- Born: Enrique Eduardo Lafourcade Valdenegro October 14, 1927
- Died: July 29, 2019 (aged 91)
- Occupations: Writer, journalist
- Spouse: Marta Blanco

= Enrique Lafourcade =

Chilean writer and journalist (1927–2019)

Enrique Eduardo Lafourcade Valdenegro (14 October 1927 – 29 July 2019) was a Chilean writer, critic and journalist from Santiago.

== Biography ==
Lafourcade was a member of the so-called "Generation of the '50s", a term suggested by Lafourcade himself in 1954 to describe authors born between 1920 and 1934 who began to flourish in the 1950s, writers who departed in content and style from the previous regional style known as "Criollismo"; and more widely within the "boom generation" in Latin America, also known as Latin American Boom, a generation of writers who produced an explosion of works in the mid-20th century and decades that followed, which included five Nobel Prize winners: Miguel Ángel Asturias (Guatemala) in 1967, Pablo Neruda (Chile) in 1971, Gabriel García Márquez (Colombia) in 1982, Octavio Paz (Mexico) in 1990, and Mario Vargas Llosa (Peru) in 2010, and several other influential intellectual authors such as Jorge Luis Borges and Julio Cortázar in Argentina.

== Writing ==
Lafourcade published at least 24 novels (over 30 by some accounts) and over a dozen anthologies and collections of short stories and essays. His novel Palomita Blanca (1971) sold over a million copies, making it one of the all-time bestsellers in Chile. It was translated into several languages and brought to the screen by Chilean-French director Raúl Ruiz. Lafourcade's latest novel, El Inesperado (2004), imagines the life of French poet Arthur Rimbaud in Africa, and though a work of fiction, it is inspired by the letters of the poet and three years of additional research. The novel was launched on 20 October 2004, on the 150th anniversary of Rimbaud's birth.
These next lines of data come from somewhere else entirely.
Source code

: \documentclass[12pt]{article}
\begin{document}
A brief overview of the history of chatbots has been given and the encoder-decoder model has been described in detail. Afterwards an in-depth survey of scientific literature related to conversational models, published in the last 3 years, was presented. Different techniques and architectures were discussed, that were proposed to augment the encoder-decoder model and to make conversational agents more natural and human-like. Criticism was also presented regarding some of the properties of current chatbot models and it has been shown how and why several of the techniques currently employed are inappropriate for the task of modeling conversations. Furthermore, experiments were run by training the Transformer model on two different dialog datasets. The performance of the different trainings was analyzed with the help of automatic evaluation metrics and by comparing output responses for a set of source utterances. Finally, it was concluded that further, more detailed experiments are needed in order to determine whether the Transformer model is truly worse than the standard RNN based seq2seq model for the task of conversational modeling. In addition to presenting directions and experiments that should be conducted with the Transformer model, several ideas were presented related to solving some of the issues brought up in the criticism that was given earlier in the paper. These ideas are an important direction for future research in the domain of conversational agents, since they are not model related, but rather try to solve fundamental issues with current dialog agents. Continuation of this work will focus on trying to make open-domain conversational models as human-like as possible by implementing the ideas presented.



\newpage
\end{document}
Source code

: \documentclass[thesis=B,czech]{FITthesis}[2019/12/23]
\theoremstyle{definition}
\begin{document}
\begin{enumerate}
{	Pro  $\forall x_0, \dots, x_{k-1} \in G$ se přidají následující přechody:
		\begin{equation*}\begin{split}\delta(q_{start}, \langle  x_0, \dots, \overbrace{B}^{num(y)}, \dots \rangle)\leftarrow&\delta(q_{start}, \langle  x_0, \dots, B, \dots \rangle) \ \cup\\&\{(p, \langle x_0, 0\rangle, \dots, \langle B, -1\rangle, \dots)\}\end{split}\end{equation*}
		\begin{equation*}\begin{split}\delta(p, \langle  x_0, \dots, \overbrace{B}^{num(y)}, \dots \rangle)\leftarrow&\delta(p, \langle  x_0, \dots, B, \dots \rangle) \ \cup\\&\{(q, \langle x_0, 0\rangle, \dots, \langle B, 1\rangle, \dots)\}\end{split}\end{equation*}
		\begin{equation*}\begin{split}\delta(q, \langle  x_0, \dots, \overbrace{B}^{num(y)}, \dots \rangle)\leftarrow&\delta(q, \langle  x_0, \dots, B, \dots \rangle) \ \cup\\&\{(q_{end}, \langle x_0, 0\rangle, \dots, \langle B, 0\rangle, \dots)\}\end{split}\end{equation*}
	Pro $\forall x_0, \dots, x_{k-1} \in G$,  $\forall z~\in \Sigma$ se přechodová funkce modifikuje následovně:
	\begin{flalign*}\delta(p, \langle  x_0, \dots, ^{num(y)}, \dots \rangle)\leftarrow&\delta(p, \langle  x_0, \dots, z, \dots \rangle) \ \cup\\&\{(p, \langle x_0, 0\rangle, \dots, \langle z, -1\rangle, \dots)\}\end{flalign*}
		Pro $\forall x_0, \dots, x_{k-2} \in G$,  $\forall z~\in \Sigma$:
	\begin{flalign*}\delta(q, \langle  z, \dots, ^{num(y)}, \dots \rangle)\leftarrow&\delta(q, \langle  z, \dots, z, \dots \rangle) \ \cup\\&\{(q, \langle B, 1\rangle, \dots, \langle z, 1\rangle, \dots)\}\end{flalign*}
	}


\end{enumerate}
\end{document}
Other titles include (not an exhaustive list):

- Pena de Muerte (1952)
- Para Subir al Cielo (1959)
- la Fiesta del Rey Acab (1959)
- El principe y las Ovejas (1961)
- Invencion a Dos Voces (1963)
- Novela de Navidad (1965)
- Pronombres Personales (1967)
- Frecuencia Modulada (1968)
- En el Fondo (1973)
- Salvador Allende (1973)
- Variaciones sobre el tema de Nastasia Filippovna y el Principe Mishkin (1974)
- Tres Terroristas (1977)
- Buddha y los Chocolates Envenenados (1977)
- Adios al Führer (1982)
- El Gran Taimado (1984)
- Los Hijos del Arco Iris (1985)
- Las Senales van Hacia el Sur (1988)
- Pepita de Oro (1989)
- Hoy Esta Solo mi Corazon (1990)
- Mano Bendita (1993)
- Cristianas Viejas y Limpias (1997)

Lafourcade received various literary awards in his country, such as the prestigious Municipal Prize, the Gabriela Mistral Prize and the Maria Luisa Bombal Prize, awarded to the best novel of the year.

== Journalism ==
Self-described as "a sentimental anarchist and catholic in a state of wilderness", Lafourcade was best known as a journalist and critic. For years he wrote an editorial for the newspaper El Mercurio (the largest in the country), focusing on literature but with incursions into politics, cultural issues and subjects of impact upon the nation. Some of his most critical articles, written in an often mordant style, as well as various public discourses, angered dictators and politicians in Chile and other Latin American countries and resulted in tension with the authorities, including an episode where his bookstore was stormed by force and all the remaining copies of his book El Taimado (The Stubborn Man, a satire of the Chilean dictator Augusto Pinochet, then still in power) were withdrawn.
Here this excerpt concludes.